Further talks are needed on Iceland air bridge idea
AN AIR BRIDGE between Guernsey and Iceland will not happen soon after a video conference call with the country’s UK ambassador resulted in ‘the hope of exploring the idea further’.
Guernsey’s chief minister Gavin St Pier met virtually with the ambassador of Iceland, Stefan Haukur Johannesson, on Monday to share experiences of dealing with Covid-19, discuss the similar issues now facing both jurisdictions as lockdown restrictions are eased and travel restrictions are reviewed, and deliberate over the potential of creating an air bridge.
Guernsey and Iceland adopted similar Public Health strategies, including tight border controls and a ‘test, trace, isolate’ model.
‘I was pleased to speak to the Ambassador of Iceland to the UK today to discuss our governments’ respective responses to the Covid-19 pandemic,’ he said.
‘Work is continuing in Guernsey, as in other jurisdictions, to develop and manage our economic recovery strategy, and in particular to review the current border restrictions that were put in place to safeguard the health and wellbeing of islanders, to identify potential ways to start safely lifting these restrictions.
‘While we have been dealing with our response on-island, the global nature of the pandemic has illustrated how important it is to be able to share our learning and experiences with other jurisdictions who are facing the same difficult decisions as us, and I was pleased to have that opportunity today.

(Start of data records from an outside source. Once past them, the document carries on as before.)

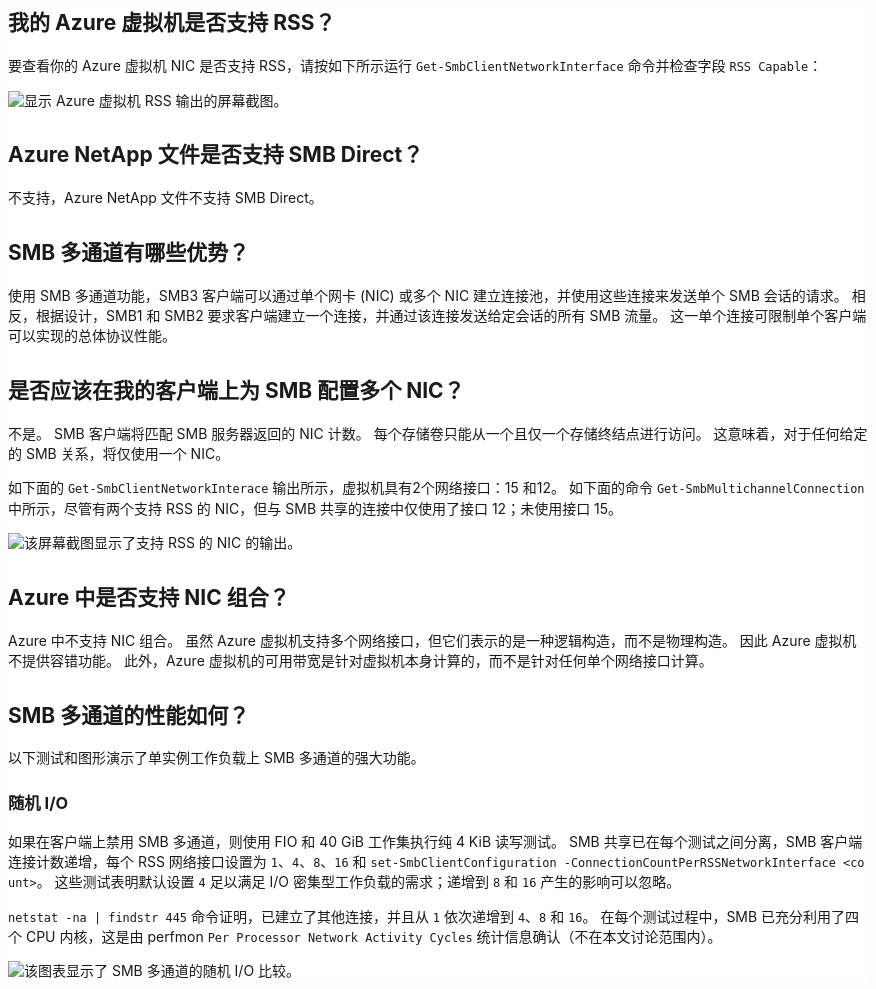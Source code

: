 
## <a name="does-my-azure-virtual-machine-support-rss"></a>我的 Azure 虚拟机是否支持 RSS？

要查看你的 Azure 虚拟机 NIC 是否支持 RSS，请按如下所示运行 `Get-SmbClientNetworkInterface` 命令并检查字段 `RSS Capable`： 

![显示 Azure 虚拟机 RSS 输出的屏幕截图。](../media/azure-netapp-files/azure-netapp-files-formance-rss-support.png)

## <a name="does-azure-netapp-files-support-smb-direct"></a>Azure NetApp 文件是否支持 SMB Direct？

不支持，Azure NetApp 文件不支持 SMB Direct。 

## <a name="what-is-the-benefit-of-smb-multichannel"></a>SMB 多通道有哪些优势？ 

使用 SMB 多通道功能，SMB3 客户端可以通过单个网卡 (NIC) 或多个 NIC 建立连接池，并使用这些连接来发送单个 SMB 会话的请求。 相反，根据设计，SMB1 和 SMB2 要求客户端建立一个连接，并通过该连接发送给定会话的所有 SMB 流量。 这一单个连接可限制单个客户端可以实现的总体协议性能。

## <a name="should-i-configure-multiple-nics-on-my-client-for-smb"></a>是否应该在我的客户端上为 SMB 配置多个 NIC？

不是。 SMB 客户端将匹配 SMB 服务器返回的 NIC 计数。  每个存储卷只能从一个且仅一个存储终结点进行访问。  这意味着，对于任何给定的 SMB 关系，将仅使用一个 NIC。  

如下面的 `Get-SmbClientNetworkInterace` 输出所示，虚拟机具有2个网络接口：15 和12。  如下面的命令 `Get-SmbMultichannelConnection` 中所示，尽管有两个支持 RSS 的 NIC，但与 SMB 共享的连接中仅使用了接口 12；未使用接口 15。

![该屏幕截图显示了支持 RSS 的 NIC 的输出。](../media/azure-netapp-files/azure-netapp-files-rss-capable-nics.png)

## <a name="is-nic-teaming-supported-in-azure"></a>Azure 中是否支持 NIC 组合？

Azure 中不支持 NIC 组合。 虽然 Azure 虚拟机支持多个网络接口，但它们表示的是一种逻辑构造，而不是物理构造。 因此 Azure 虚拟机不提供容错功能。  此外，Azure 虚拟机的可用带宽是针对虚拟机本身计算的，而不是针对任何单个网络接口计算。

## <a name="whats-the-performance-like-for-smb-multichannel"></a>SMB 多通道的性能如何？

以下测试和图形演示了单实例工作负载上 SMB 多通道的强大功能。

### <a name="random-io"></a>随机 I/O  

如果在客户端上禁用 SMB 多通道，则使用 FIO 和 40 GiB 工作集执行纯 4 KiB 读写测试。  SMB 共享已在每个测试之间分离，SMB 客户端连接计数递增，每个 RSS 网络接口设置为 `1`、`4`、`8`、`16` 和 `set-SmbClientConfiguration -ConnectionCountPerRSSNetworkInterface <count>`。 这些测试表明默认设置 `4` 足以满足 I/O 密集型工作负载的需求；递增到 `8` 和 `16` 产生的影响可以忽略。 

`netstat -na | findstr 445` 命令证明，已建立了其他连接，并且从 `1` 依次递增到 `4`、`8` 和 `16`。  在每个测试过程中，SMB 已充分利用了四个 CPU 内核，这是由 perfmon `Per Processor Network Activity Cycles` 统计信息确认（不在本文讨论范围内）。

![该图表显示了 SMB 多通道的随机 I/O 比较。](../media/azure-netapp-files/azure-netapp-files-random-io-tests.png)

‘I look forward to developing and strengthening our relationship with Iceland over the coming months and hope that we will be able to explore further the possibility of establishing an air bridge.’
There have been just 1,900 people in Iceland known to have contracted Covid-19, with only 13 active cases left and 10 deaths reported.
As well as the proposal to explore the possibility of establishing an air bridge between Guernsey and Iceland, their discussions also covered matters such as ongoing testing regimes and considerations for safely opening up borders, including screening programmes for testing at the border.
First secretary of the Icelandic embassy in London, Thury Bjork Bjorgvinsdottir, confirmed the meeting went well.
‘We will not be issuing a statement regarding the meeting, but I can confirm that the ambassador had a very pleasant discussion with the chief minister,’ she said.
‘The people of Guernsey are welcome to Iceland as tourists and it makes no difference if they have the Channel Islander stamp or not in their passports.’
The States has confirmed they are also seeking to engage with the Faroe Islands to discuss a similar proposal.
. The discussions come on the back of the popularity of the air bridge between Guernsey and the Isle of Man which, although initially having flights planned between 22 July and 30 August only, was extended to 13 September due to high demand.